**Problem description:** Look through the entries below and report every line that has "breathe".

-- Information supplied follows --

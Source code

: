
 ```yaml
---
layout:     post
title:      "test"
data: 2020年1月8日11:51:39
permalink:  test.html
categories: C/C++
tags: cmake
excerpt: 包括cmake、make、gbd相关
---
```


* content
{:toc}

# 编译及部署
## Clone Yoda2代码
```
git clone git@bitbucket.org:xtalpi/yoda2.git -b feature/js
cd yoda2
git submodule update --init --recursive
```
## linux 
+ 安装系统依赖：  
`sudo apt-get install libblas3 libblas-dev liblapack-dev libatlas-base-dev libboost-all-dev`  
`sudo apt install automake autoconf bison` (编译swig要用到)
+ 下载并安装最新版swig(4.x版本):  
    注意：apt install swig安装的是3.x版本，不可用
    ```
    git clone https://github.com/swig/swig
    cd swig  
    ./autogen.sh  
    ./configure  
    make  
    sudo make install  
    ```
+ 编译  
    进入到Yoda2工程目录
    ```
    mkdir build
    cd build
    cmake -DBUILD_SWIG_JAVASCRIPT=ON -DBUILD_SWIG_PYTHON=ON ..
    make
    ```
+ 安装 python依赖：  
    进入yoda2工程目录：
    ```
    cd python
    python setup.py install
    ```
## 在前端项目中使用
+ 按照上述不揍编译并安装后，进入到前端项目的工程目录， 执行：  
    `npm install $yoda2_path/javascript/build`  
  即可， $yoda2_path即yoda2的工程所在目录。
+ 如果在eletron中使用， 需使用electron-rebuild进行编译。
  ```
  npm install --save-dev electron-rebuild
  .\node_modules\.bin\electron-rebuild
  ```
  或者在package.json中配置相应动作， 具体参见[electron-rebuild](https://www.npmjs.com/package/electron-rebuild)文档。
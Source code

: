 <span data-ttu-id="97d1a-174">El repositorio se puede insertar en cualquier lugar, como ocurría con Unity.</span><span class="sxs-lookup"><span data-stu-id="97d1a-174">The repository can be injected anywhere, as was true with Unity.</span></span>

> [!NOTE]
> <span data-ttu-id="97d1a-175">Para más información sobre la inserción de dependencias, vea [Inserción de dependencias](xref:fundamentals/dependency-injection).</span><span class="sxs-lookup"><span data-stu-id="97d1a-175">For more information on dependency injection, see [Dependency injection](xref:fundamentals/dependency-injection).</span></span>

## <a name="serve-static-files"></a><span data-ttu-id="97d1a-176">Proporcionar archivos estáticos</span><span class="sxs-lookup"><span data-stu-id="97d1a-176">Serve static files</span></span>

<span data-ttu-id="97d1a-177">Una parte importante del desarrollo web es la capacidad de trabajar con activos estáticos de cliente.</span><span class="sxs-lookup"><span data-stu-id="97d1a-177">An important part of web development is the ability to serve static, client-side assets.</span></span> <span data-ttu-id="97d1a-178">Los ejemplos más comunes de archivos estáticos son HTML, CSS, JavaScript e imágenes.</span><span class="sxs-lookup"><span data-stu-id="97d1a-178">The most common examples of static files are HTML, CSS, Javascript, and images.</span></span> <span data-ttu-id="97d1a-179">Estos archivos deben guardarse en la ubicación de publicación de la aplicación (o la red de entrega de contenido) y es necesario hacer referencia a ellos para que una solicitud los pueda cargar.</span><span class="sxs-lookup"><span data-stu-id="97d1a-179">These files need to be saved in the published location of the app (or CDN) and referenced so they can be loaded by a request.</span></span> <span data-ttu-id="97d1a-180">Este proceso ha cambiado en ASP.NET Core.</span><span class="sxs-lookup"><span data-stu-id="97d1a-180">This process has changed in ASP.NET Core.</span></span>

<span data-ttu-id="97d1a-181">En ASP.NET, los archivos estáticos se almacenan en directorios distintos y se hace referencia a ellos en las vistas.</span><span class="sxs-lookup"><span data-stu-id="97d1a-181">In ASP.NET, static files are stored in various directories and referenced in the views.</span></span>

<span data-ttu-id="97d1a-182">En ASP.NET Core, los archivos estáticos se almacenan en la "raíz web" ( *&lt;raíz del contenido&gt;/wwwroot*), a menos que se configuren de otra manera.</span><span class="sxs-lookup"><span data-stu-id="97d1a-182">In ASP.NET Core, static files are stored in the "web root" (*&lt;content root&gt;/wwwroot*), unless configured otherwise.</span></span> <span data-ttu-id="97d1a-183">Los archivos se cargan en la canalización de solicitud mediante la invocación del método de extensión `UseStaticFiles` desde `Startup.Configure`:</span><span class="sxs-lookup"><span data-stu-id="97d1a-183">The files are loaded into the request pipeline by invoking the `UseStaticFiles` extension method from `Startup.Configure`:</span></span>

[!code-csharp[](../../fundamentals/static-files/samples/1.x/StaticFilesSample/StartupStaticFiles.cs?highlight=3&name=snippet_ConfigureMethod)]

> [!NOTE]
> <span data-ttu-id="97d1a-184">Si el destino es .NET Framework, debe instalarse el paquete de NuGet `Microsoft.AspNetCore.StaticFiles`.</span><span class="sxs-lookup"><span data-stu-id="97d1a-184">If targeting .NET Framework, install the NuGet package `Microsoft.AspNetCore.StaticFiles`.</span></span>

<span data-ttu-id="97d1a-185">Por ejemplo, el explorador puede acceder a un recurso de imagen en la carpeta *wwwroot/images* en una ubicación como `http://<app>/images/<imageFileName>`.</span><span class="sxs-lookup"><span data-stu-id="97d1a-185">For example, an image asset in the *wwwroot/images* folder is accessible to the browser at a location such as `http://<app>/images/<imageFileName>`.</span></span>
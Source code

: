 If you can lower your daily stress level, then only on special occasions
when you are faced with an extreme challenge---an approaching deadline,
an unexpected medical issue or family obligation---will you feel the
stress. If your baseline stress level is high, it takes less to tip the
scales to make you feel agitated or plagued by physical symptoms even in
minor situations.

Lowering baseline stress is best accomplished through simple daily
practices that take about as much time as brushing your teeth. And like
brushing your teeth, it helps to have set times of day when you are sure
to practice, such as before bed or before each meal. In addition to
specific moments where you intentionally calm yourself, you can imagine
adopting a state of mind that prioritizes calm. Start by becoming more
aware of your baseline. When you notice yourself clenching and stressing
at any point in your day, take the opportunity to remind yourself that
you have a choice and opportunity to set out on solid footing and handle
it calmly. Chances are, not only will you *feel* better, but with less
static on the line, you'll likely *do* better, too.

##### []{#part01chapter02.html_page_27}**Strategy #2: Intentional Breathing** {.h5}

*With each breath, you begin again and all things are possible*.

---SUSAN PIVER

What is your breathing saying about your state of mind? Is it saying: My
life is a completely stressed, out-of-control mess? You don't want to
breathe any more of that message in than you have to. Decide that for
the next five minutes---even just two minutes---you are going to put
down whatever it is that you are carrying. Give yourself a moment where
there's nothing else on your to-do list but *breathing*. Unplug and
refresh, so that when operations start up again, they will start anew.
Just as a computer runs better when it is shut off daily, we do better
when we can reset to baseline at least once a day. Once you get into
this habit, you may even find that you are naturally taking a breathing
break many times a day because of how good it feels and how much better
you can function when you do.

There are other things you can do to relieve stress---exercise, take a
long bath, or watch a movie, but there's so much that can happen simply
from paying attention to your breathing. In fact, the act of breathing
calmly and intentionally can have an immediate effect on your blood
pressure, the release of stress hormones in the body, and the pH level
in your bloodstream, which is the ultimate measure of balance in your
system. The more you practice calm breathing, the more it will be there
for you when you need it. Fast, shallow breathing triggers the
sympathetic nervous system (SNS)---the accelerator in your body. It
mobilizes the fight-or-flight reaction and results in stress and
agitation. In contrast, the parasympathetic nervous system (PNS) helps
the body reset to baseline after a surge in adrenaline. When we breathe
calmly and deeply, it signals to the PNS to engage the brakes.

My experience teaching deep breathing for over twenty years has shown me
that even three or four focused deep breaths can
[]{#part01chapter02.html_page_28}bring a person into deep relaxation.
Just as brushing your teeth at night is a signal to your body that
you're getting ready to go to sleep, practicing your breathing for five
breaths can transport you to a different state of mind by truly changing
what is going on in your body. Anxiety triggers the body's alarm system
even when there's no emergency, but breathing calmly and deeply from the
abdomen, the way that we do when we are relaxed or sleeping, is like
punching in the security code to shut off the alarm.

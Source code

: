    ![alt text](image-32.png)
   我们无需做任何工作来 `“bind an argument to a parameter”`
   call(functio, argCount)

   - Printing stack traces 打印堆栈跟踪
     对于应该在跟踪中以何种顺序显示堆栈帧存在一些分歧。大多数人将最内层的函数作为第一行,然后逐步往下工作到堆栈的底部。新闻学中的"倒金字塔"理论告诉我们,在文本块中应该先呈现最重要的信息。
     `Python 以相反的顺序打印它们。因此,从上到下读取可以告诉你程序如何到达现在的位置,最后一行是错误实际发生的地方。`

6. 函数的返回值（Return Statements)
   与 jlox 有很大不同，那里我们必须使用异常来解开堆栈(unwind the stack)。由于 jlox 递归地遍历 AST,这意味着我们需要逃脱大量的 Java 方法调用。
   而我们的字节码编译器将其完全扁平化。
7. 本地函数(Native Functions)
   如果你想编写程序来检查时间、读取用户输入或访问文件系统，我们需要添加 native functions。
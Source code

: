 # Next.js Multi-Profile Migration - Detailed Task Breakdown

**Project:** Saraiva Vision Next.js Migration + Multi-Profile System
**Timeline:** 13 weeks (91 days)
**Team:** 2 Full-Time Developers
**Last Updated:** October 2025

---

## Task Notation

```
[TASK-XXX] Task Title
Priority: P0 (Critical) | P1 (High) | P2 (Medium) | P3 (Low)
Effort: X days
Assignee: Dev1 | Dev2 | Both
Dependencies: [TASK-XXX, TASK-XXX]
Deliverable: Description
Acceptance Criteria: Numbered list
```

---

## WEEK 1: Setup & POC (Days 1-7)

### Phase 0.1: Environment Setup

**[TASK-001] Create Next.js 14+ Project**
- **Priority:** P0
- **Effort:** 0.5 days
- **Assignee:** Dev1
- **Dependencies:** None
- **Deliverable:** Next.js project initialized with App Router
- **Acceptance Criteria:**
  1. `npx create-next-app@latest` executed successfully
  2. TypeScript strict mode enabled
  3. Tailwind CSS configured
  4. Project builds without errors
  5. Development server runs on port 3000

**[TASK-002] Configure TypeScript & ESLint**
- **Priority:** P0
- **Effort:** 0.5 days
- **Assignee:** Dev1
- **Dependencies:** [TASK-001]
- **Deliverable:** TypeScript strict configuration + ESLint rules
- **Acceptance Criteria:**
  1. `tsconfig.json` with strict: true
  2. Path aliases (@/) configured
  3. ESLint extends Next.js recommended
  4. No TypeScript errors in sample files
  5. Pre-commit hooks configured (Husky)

-- Information supplied concluded --

**Task answer:**
breathe any more of that message in than you have to. Decide that for
the body reset to baseline after a surge in adrenaline. When we breathe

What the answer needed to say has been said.